ACTION ITEM |
Repeat exactly the opening lines of the records, ending with the line that contains "2. Add a click".

[Stored entries]
▽
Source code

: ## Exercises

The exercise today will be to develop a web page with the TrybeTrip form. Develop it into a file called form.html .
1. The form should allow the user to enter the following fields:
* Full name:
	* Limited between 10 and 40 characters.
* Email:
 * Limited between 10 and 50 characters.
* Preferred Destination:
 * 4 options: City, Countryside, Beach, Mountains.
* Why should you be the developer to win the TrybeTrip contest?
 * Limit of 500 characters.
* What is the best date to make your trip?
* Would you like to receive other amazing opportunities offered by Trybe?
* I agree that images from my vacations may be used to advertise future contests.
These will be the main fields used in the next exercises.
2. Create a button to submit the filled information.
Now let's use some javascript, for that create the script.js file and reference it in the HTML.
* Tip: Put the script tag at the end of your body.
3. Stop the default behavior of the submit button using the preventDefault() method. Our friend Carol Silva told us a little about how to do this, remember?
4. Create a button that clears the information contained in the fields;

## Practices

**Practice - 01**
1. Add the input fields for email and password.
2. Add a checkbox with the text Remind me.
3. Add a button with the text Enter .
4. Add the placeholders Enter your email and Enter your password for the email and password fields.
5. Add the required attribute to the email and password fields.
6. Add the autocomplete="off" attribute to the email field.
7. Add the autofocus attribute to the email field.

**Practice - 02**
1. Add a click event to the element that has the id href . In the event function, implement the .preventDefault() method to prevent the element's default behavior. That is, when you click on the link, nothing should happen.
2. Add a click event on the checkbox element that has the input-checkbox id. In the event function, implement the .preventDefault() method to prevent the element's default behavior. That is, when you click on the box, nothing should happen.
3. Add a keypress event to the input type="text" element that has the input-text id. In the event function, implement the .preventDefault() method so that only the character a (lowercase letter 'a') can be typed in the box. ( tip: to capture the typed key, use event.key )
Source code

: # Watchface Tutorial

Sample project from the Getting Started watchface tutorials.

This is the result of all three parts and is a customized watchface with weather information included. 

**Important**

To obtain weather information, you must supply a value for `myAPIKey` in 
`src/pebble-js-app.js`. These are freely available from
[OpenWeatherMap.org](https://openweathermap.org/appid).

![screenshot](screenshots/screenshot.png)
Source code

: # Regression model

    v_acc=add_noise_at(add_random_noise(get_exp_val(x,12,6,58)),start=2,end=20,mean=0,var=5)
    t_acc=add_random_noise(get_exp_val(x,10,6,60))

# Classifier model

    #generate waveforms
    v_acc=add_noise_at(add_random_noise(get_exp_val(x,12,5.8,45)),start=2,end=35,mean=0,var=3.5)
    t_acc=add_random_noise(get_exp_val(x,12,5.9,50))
△
ANSWER BOX |
Source code

: ## Exercises

The exercise today will be to develop a web page with the TrybeTrip form. Develop it into a file called form.html .
1. The form should allow the user to enter the following fields:
* Full name:
	* Limited between 10 and 40 characters.
* Email:
 * Limited between 10 and 50 characters.
* Preferred Destination:
 * 4 options: City, Countryside, Beach, Mountains.
* Why should you be the developer to win the TrybeTrip contest?
 * Limit of 500 characters.
* What is the best date to make your trip?
* Would you like to receive other amazing opportunities offered by Trybe?
* I agree that images from my vacations may be used to advertise future contests.
These will be the main fields used in the next exercises.
2. Create a button to submit the filled information.
Now let's use some javascript, for that create the script.js file and reference it in the HTML.
* Tip: Put the script tag at the end of your body.
3. Stop the default behavior of the submit button using the preventDefault() method. Our friend Carol Silva told us a little about how to do this, remember?
4. Create a button that clears the information contained in the fields;

## Practices

**Practice - 01**
1. Add the input fields for email and password.
2. Add a checkbox with the text Remind me.
3. Add a button with the text Enter .
4. Add the placeholders Enter your email and Enter your password for the email and password fields.
5. Add the required attribute to the email and password fields.
6. Add the autocomplete="off" attribute to the email field.
7. Add the autofocus attribute to the email field.

**Practice - 02**
1. Add a click event to the element that has the id href . In the event function, implement the .preventDefault() method to prevent the element's default behavior. That is, when you click on the link, nothing should happen.
2. Add a click event on the checkbox element that has the input-checkbox id. In the event function, implement the .preventDefault() method to prevent the element's default behavior. That is, when you click on the box, nothing should happen.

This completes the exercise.